This weekend I moved house. No, not the house I’ve lived in for the past five years — my PowerBook. I transferred from a 1GHz 12-inch PowerBook G4 to the new
1.33GHz 12-inch PowerBook G4. It’s got more RAM than the old system, and a bigger hard drive. I’m glad to have the new system.
But it’s not quite as easy to move house in this Mac OS X era. Back in the classic Mac OS time, you could just mount a drive and drag over your files. Those days are long gone. But just because you can’t drag-and-drop your system files anymore doesn’t mean it’s impossible to move your systems.

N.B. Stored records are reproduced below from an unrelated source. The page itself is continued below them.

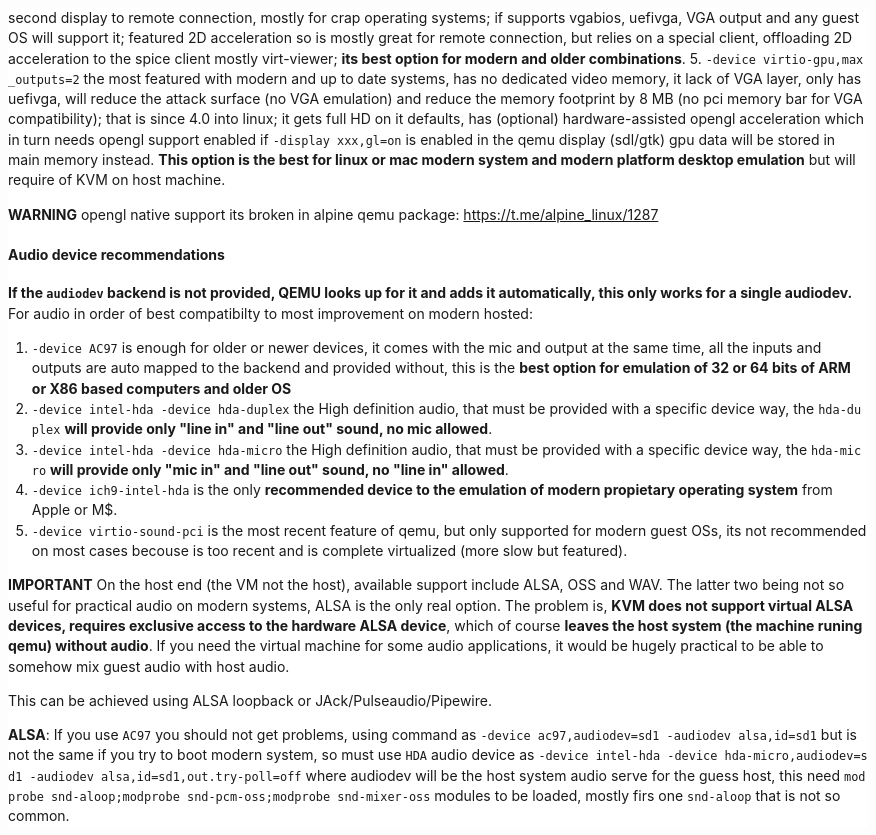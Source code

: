 second display to remote connection, mostly for crap operating systems; 
if supports vgabios, uefivga, VGA output and any guest OS will support it; 
featured 2D acceleration so is mostly great for remote connection, but 
relies on a special client, offloading 2D acceleration to the spice client
mostly virt-viewer; **its best option for modern and older combinations**.
5. `-device virtio-gpu,max_outputs=2` the most featured with modern and 
up to date systems, has no dedicated video memory, it lack of VGA layer, 
only has uefivga, will reduce the attack surface (no VGA emulation) and 
reduce the memory footprint by 8 MB (no pci memory bar for VGA compatibility);
that is since 4.0 into linux; it gets full HD on it defaults, has (optional) 
hardware-assisted opengl acceleration which in turn needs opengl support 
enabled if `-display xxx,gl=on` is enabled in the qemu display (sdl/gtk)
gpu data will be stored in main memory instead. **This option is the best 
for linux or mac modern system and modern platform desktop emulation** 
but will require of KVM on host machine.

**WARNING** opengl native support its broken in alpine qemu package: 
https://t.me/alpine_linux/1287

#### Audio device recommendations

**If the `audiodev` backend is not provided, QEMU looks up for it and adds 
it automatically, this only works for a single audiodev.**
For audio in order of best compatibilty to most improvement on modern hosted:

1. `-device AC97` is enough for older or newer devices, it comes with 
the mic and output at the same time, all the inputs and outputs are auto 
mapped to the backend and provided without, this is the **best option 
for emulation of 32 or 64 bits of ARM or X86 based computers and older OS**
2. `-device intel-hda -device hda-duplex` the High definition audio, 
that must be provided with a specific device way, the `hda-duplex` 
**will provide only "line in" and "line out" sound, no mic allowed**.
3. `-device intel-hda -device hda-micro` the High definition audio, 
that must be provided with a specific device way, the `hda-micro` 
**will provide only "mic in" and "line out" sound, no "line in" allowed**.
4. `-device ich9-intel-hda` is the only **recommended device to the 
emulation of modern propietary operating system** from Apple or M$.
5. `-device virtio-sound-pci` is the most recent feature of qemu, but 
only supported for modern guest OSs, its not recommended on most cases 
becouse is too recent and is complete virtualized (more slow but featured).

**IMPORTANT** On the host end (the VM not the host), available support include 
ALSA, OSS and WAV. The latter two being not so useful for practical audio on 
modern systems, ALSA is the only real option.
The problem is, **KVM does not support virtual ALSA devices, requires 
exclusive access to the hardware ALSA device**, which of course **leaves 
the host system (the machine runing qemu) without audio**. If you need the 
virtual machine for some audio applications, it would be hugely practical 
to be able to somehow mix guest audio with host audio.

This can be achieved using ALSA loopback or JAck/Pulseaudio/Pipewire.

**ALSA**: If you use `AC97` you should not get problems, using command 
as `-device ac97,audiodev=sd1 -audiodev alsa,id=sd1` but is not the 
same if you try to boot modern system, so must use `HDA` audio device 
as `-device intel-hda -device hda-micro,audiodev=sd1 -audiodev alsa,id=sd1,out.try-poll=off`
where audiodev will be the host system audio serve for the guess host, 
this need `modprobe snd-aloop;modprobe snd-pcm-oss;modprobe snd-mixer-oss` 
modules to be loaded, mostly firs one `snd-aloop` that is not so common.
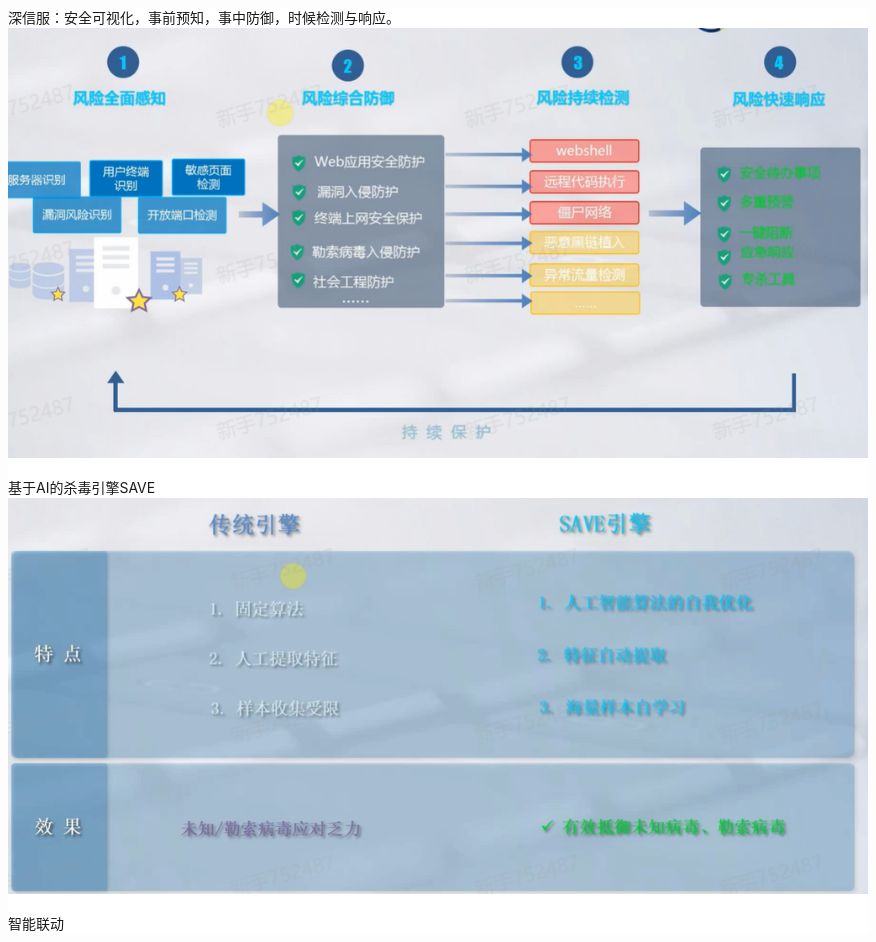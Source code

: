 深信服：安全可视化，事前预知，事中防御，时候检测与响应。
![](./assets/2022-01-04-14-58-24.png)

基于AI的杀毒引擎SAVE
![](./assets/2022-01-04-15-01-18.png)

智能联动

Since I have reviewed numerous PowerBooks since the advent of Mac OS X, I’ve had to transfer my files back and forth across systems at least a dozen times. The tool I use for the task is Mike Bombich’s excellent
Carbon Copy Cloner.
My clone operation this weekend worked like this: Plug in my new PowerBook, press the power button and immediately hold down the “T” key until the FireWire logo appears on its screen. We’re now in Target Disk Mode, where my new PowerBook has become a FireWire hard drive. I plug it in to my old hard drive, and run Carbon Copy Cloner. The result is a “cloned” copy of my old PowerBook drive on the new system.

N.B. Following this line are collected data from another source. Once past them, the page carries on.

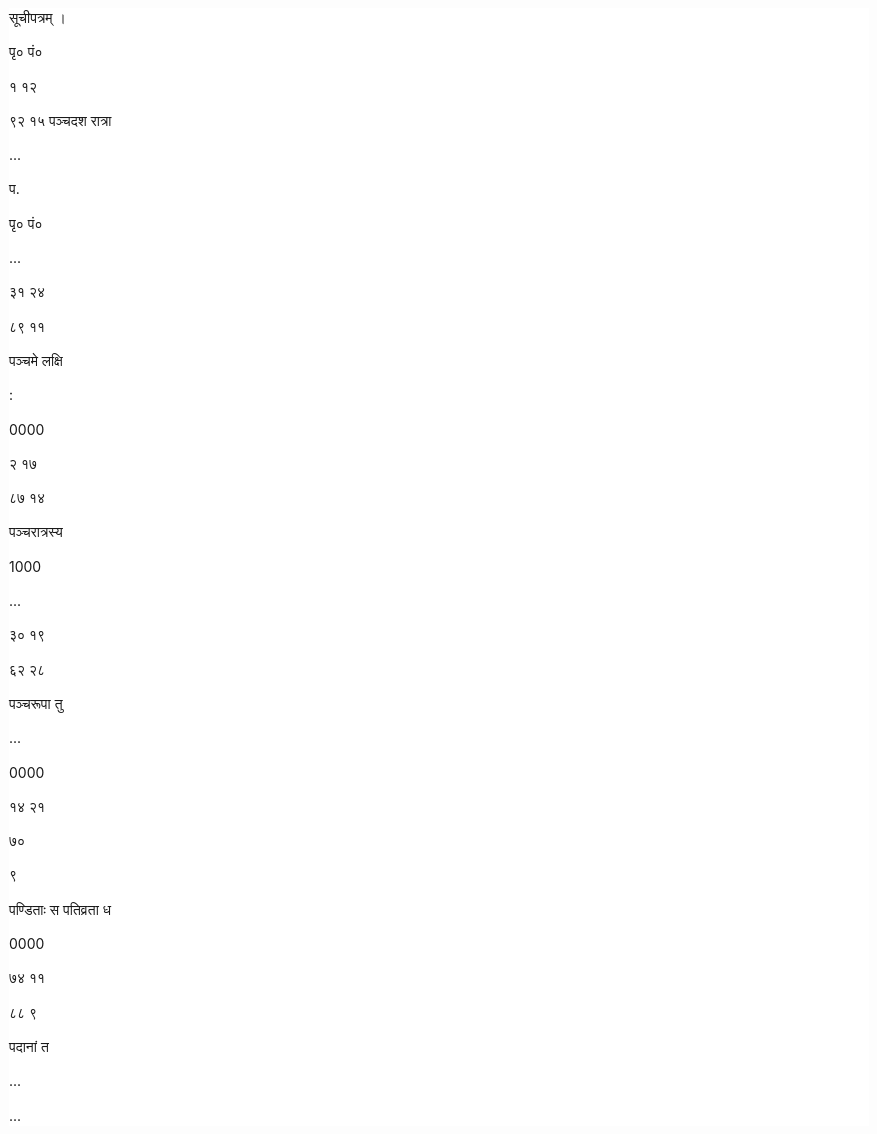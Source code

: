 सूचीपत्रम् । 

पृ० पं० 

१ १२ 

९२ १५ पञ्चदश रात्रा 

... 

प. 

पृ० पं० 

... 

३१ २४ 

८९ ११ 

पञ्चमे लक्षि 

: 

0000 

२ १७ 

८७ १४ 

पञ्चरात्रस्य 

1000 

... 

३० १९ 

६२ २८ 

पञ्चरूपा तु 

... 

0000 

१४ २१ 

७० 

९ 

पण्डिताः स पतिव्रता ध 

0000 

७४ ११ 

८८ ९ 

पदानां त 

... 

...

I’d like to say that I then rebooted the new system and resumed work, but it’s not that simple. With newer systems, you need to boot off the included system DVD and re-install Mac OS X. (It’s a pretty fast process and the OS X installer only reinstalls files that have changed.) Once that process is done, the system boots with all my information intact, as if I was still using my older PowerBook.

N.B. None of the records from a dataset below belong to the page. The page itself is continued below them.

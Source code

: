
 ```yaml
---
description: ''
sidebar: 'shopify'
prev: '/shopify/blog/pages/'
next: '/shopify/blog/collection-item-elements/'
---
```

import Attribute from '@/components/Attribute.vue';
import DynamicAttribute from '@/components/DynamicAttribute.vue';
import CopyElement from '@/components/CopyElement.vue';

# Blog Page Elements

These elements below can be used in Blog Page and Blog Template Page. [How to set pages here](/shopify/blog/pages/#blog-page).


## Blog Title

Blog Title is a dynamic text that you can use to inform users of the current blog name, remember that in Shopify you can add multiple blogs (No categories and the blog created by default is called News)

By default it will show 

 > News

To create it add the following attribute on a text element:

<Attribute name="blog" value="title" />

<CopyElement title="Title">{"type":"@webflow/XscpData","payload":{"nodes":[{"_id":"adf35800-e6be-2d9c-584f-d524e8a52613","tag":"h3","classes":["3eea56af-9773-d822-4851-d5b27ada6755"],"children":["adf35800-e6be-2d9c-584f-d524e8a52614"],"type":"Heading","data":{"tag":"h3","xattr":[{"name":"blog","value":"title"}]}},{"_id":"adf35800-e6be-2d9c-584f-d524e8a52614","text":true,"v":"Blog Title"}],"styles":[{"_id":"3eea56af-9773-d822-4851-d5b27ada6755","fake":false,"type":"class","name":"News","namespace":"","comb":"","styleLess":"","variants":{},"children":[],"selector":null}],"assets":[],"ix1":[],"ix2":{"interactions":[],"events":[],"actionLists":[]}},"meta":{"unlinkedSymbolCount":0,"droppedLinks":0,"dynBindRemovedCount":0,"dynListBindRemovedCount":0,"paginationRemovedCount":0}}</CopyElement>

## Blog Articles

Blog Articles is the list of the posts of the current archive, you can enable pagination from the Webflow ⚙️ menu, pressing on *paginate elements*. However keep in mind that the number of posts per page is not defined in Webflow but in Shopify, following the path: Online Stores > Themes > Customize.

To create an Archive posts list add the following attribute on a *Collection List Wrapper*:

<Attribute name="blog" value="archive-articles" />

Only a few applications required care and feeding after I cloned my PowerBook. Eudora wanted to know where my attachments folder was. Volume Logic wanted me to re-authorize. And of course, I had to re-authorize my iTunes to play my iTunes Music Store files. (Big warning: Before you wipe your old computer’s drive, be sure to de-authorize yourself within iTunes ! Otherwise you risk having your old computer eternally listed as one of your five “active” systems on the iTunes Music Store.) But generally, my applications behaved just as if I had always been running on this 1.33GHz PowerBook.
As for the new system, it sure seems peppy to me. Watch for a complete review and lab-test benchmarks in the near future.